• _Task description_
Copy out all the entries word for word.
********************
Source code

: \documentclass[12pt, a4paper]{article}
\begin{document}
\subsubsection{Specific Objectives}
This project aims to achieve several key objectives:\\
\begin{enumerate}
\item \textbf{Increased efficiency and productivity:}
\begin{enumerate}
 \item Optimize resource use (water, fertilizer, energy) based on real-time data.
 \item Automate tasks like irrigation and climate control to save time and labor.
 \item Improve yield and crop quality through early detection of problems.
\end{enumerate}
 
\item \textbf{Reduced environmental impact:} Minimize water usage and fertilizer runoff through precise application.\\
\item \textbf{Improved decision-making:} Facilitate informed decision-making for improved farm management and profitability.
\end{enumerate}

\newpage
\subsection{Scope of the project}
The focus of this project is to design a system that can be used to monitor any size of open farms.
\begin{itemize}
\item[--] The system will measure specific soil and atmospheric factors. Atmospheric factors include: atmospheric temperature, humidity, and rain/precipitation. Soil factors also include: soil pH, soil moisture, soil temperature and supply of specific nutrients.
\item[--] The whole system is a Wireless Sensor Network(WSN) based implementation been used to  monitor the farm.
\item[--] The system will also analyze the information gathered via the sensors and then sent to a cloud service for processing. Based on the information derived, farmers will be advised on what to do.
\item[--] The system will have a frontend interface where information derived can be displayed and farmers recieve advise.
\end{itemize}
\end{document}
********************
• _Answer for the task_
Source code

: \documentclass[12pt, a4paper]{article}
\begin{document}
\subsubsection{Specific Objectives}
This project aims to achieve several key objectives:\\
\begin{enumerate}
\item \textbf{Increased efficiency and productivity:}
\begin{enumerate}
 \item Optimize resource use (water, fertilizer, energy) based on real-time data.
 \item Automate tasks like irrigation and climate control to save time and labor.
 \item Improve yield and crop quality through early detection of problems.
\end{enumerate}
 
\item \textbf{Reduced environmental impact:} Minimize water usage and fertilizer runoff through precise application.\\
\item \textbf{Improved decision-making:} Facilitate informed decision-making for improved farm management and profitability.
\end{enumerate}

\newpage
\subsection{Scope of the project}
The focus of this project is to design a system that can be used to monitor any size of open farms.
\begin{itemize}
\item[--] The system will measure specific soil and atmospheric factors. Atmospheric factors include: atmospheric temperature, humidity, and rain/precipitation. Soil factors also include: soil pH, soil moisture, soil temperature and supply of specific nutrients.
\item[--] The whole system is a Wireless Sensor Network(WSN) based implementation been used to  monitor the farm.
\item[--] The system will also analyze the information gathered via the sensors and then sent to a cloud service for processing. Based on the information derived, farmers will be advised on what to do.
\item[--] The system will have a frontend interface where information derived can be displayed and farmers recieve advise.
\end{itemize}
\end{document}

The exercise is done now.